Some victims, like John Crawford, who may appear to have faded into the background, are still one of the many reasons protesters have taken to the streets to block traffic as was done not too long ago on Lake Shore Drive in Chicago. Crawford was shot down by police officers inside an Ohio Wal-Mart while he absentmindedly spoke on the phone, and carried a toy gun, which he picked up from one of the store shelves. Another shopper called 911 to report a man waving a gun at children. The store surveillance video does not corroborate the caller’s story and clearly shows how police failed to warn him in time before shooting him dead on the spot. A grand jury did not indict the officers in that case either.

Montserrat Casanova was one of the protestors on Monday. Photo by Alex Hernandez
Montserrat Casanova was one of the protestors at the Mexican Consulate in Chicago. Photo by Alex Hernandez

In Mexico, a staggering 43 students were made to “disappear” in September of this year. A local mayor and his wife with ties to the cartel were responsible for their disappearance and presumed deaths after they feared the college students would disrupt a speech given by the mayor’s wife. Two members of the gang confessed to having killed and subsequently burning the remains after local police, by orders of the mayor’s wife, handed them over to “take care of them.” Although the mayoral couple fled and were at large for some time, they were eventually found in hiding and arrested.
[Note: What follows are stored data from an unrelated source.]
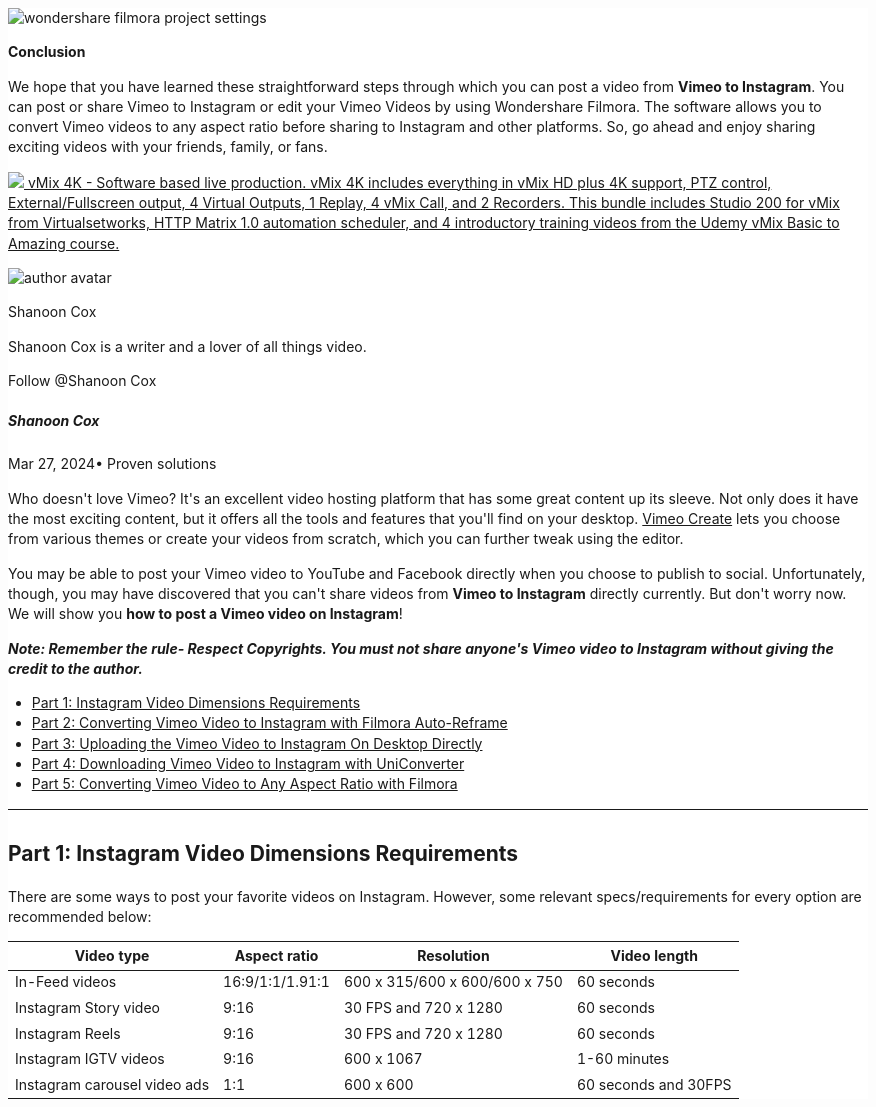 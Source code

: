 ![wondershare filmora project settings](https://images.wondershare.com/filmora/article-images/wondershare-filmora-project-settings-aspect-ratio-options.jpg)

**Conclusion**

We hope that you have learned these straightforward steps through which you can post a video from **Vimeo to Instagram**. You can post or share Vimeo to Instagram or edit your Vimeo Videos by using Wondershare Filmora. The software allows you to convert Vimeo videos to any aspect ratio before sharing to Instagram and other platforms. So, go ahead and enjoy sharing exciting videos with your friends, family, or fans.


<a href="https://secure.2checkout.com/order/checkout.php?PRODS=30901369&QTY=1&AFFILIATE=108875&CART=1"> <img src="https://secure.avangate.com/images/merchant/ce9a6fb2becc2d235e62b125e9260102/products/1_copy_vMixCallScreenshot1-large.jpg" border="0"> vMix 4K - Software based live production. vMix 4K includes everything in vMix HD plus 4K support, PTZ control, External/Fullscreen output, 4 Virtual Outputs, 1 Replay, 4 vMix Call, and 2 Recorders. 
This bundle includes Studio 200 for vMix from Virtualsetworks, HTTP Matrix 1.0 automation scheduler, and 4 introductory training videos from the Udemy vMix Basic to Amazing course. </a>

![author avatar](https://images.wondershare.com/filmora/article-images/shannon-cox.jpg)

Shanoon Cox

Shanoon Cox is a writer and a lover of all things video.

Follow @Shanoon Cox

##### Shanoon Cox

 Mar 27, 2024• Proven solutions

Who doesn't love Vimeo? It's an excellent video hosting platform that has some great content up its sleeve. Not only does it have the most exciting content, but it offers all the tools and features that you'll find on your desktop. [Vimeo Create](https://tools.techidaily.com/wondershare/filmora/download/) lets you choose from various themes or create your videos from scratch, which you can further tweak using the editor.

You may be able to post your Vimeo video to YouTube and Facebook directly when you choose to publish to social. Unfortunately, though, you may have discovered that you can't share videos from **Vimeo to Instagram** directly currently. But don't worry now. We will show you **how to post a Vimeo video on Instagram**!

**_Note: Remember the rule- Respect Copyrights. You must not share anyone's Vimeo video to Instagram without giving the credit to the author._**

* [Part 1: Instagram Video Dimensions Requirements](#part1)
* [Part 2: Converting Vimeo Video to Instagram with Filmora Auto-Reframe](#part2)
* [Part 3: Uploading the Vimeo Video to Instagram On Desktop Directly](#part3)
* [Part 4: Downloading Vimeo Video to Instagram with UniConverter](#part4)
* [Part 5: Converting Vimeo Video to Any Aspect Ratio with Filmora](#part5)

---

## Part 1: Instagram Video Dimensions Requirements

There are some ways to post your favorite videos on Instagram. However, some relevant specs/requirements for every option are recommended below:

| Video type                   | Aspect ratio    | Resolution                    | Video length         |
| ---------------------------- | --------------- | ----------------------------- | -------------------- |
| In-Feed videos               | 16:9/1:1/1.91:1 | 600 x 315/600 x 600/600 x 750 | 60 seconds           |
| Instagram Story video        | 9:16            | 30 FPS and 720 x 1280         | 60 seconds           |
| Instagram Reels              | 9:16            | 30 FPS and 720 x 1280         | 60 seconds           |
| Instagram IGTV videos        | 9:16            | 600 x 1067                    | 1-60 minutes         |
| Instagram carousel video ads | 1:1             | 600 x 600                     | 60 seconds and 30FPS |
But their capture is not enough to quell the anger of its citizens and console the pain of those left grieving 43 lives.

Because of that, the hashtag “#YaMeCanse,” which means, “Enough, I’m tired,” has gone viral around the world as it pertains to the mass disappearance and killings of the students. The phrase was adopted from a speech given by Jesus Murillo Karam, Mexico’s attorney general. At the conclusion of a press conference, Murillo exclaimed he had enough and was tired. The comment ignited more controversy, which has led to some often violent protests, to the extent of lighting the presidential palace entrance on fire and demanding that President Enrique Peña Nieto step down from office. His six-year term began in 2012. Mexicans and those grieving alongside them around the world have stated through their unified actions and demonstrations that they are also tired, but of government corruption, fear and massive deaths.
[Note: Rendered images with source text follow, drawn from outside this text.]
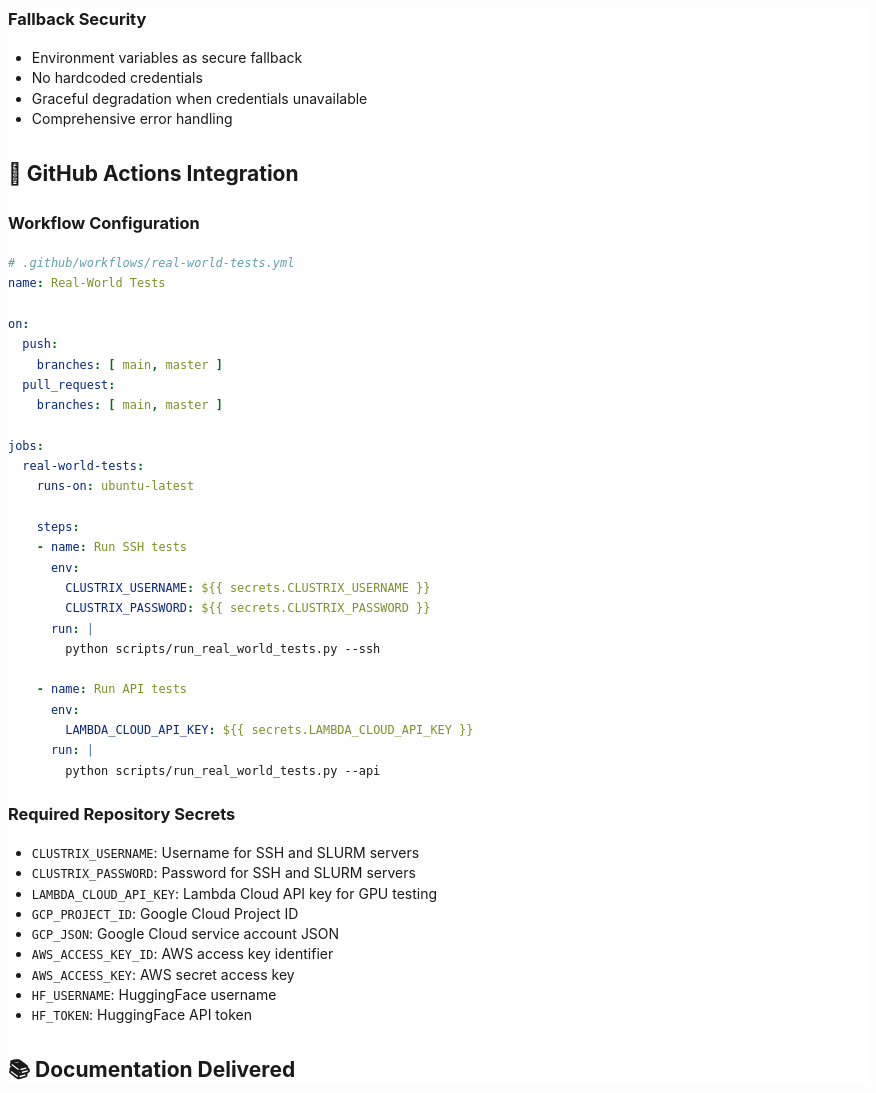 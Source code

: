 ### **Fallback Security**
- Environment variables as secure fallback
- No hardcoded credentials
- Graceful degradation when credentials unavailable
- Comprehensive error handling

## 🔄 **GitHub Actions Integration**

### **Workflow Configuration**
```yaml
# .github/workflows/real-world-tests.yml
name: Real-World Tests

on:
  push:
    branches: [ main, master ]
  pull_request:
    branches: [ main, master ]

jobs:
  real-world-tests:
    runs-on: ubuntu-latest
    
    steps:
    - name: Run SSH tests
      env:
        CLUSTRIX_USERNAME: ${{ secrets.CLUSTRIX_USERNAME }}
        CLUSTRIX_PASSWORD: ${{ secrets.CLUSTRIX_PASSWORD }}
      run: |
        python scripts/run_real_world_tests.py --ssh
    
    - name: Run API tests
      env:
        LAMBDA_CLOUD_API_KEY: ${{ secrets.LAMBDA_CLOUD_API_KEY }}
      run: |
        python scripts/run_real_world_tests.py --api
```

### **Required Repository Secrets**
- `CLUSTRIX_USERNAME`: Username for SSH and SLURM servers
- `CLUSTRIX_PASSWORD`: Password for SSH and SLURM servers  
- `LAMBDA_CLOUD_API_KEY`: Lambda Cloud API key for GPU testing
- `GCP_PROJECT_ID`: Google Cloud Project ID
- `GCP_JSON`: Google Cloud service account JSON
- `AWS_ACCESS_KEY_ID`: AWS access key identifier
- `AWS_ACCESS_KEY`: AWS secret access key
- `HF_USERNAME`: HuggingFace username
- `HF_TOKEN`: HuggingFace API token

## 📚 **Documentation Delivered**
Ayotzinapa is the name of the small rural town where the 43 students, mostly from poor farming families, attended school to become teachers in hopes of returning to their own towns to help lift the burden of poverty. It too has been chanted around the globe in both social media and live demonstrations as far as Japan and Europe. On Nov. 20, residents from Chicago’s Little Village and Pilsen communities came together and marched in solidarity for the slain students and their families.

As the waves of protest swell to address violence by police and other authoritative entities, people of all walks of life have joined the conversation. Topics such as racism and discrimination are back on the table. People are identifying with the victims, trying to be heard, working to make a difference and in the process, interrupting the system that has allowed it for too long. Grassroots groups are convening every day, where many future leaders are sure to arise. But most significantly, it is important to note that this is history in the making.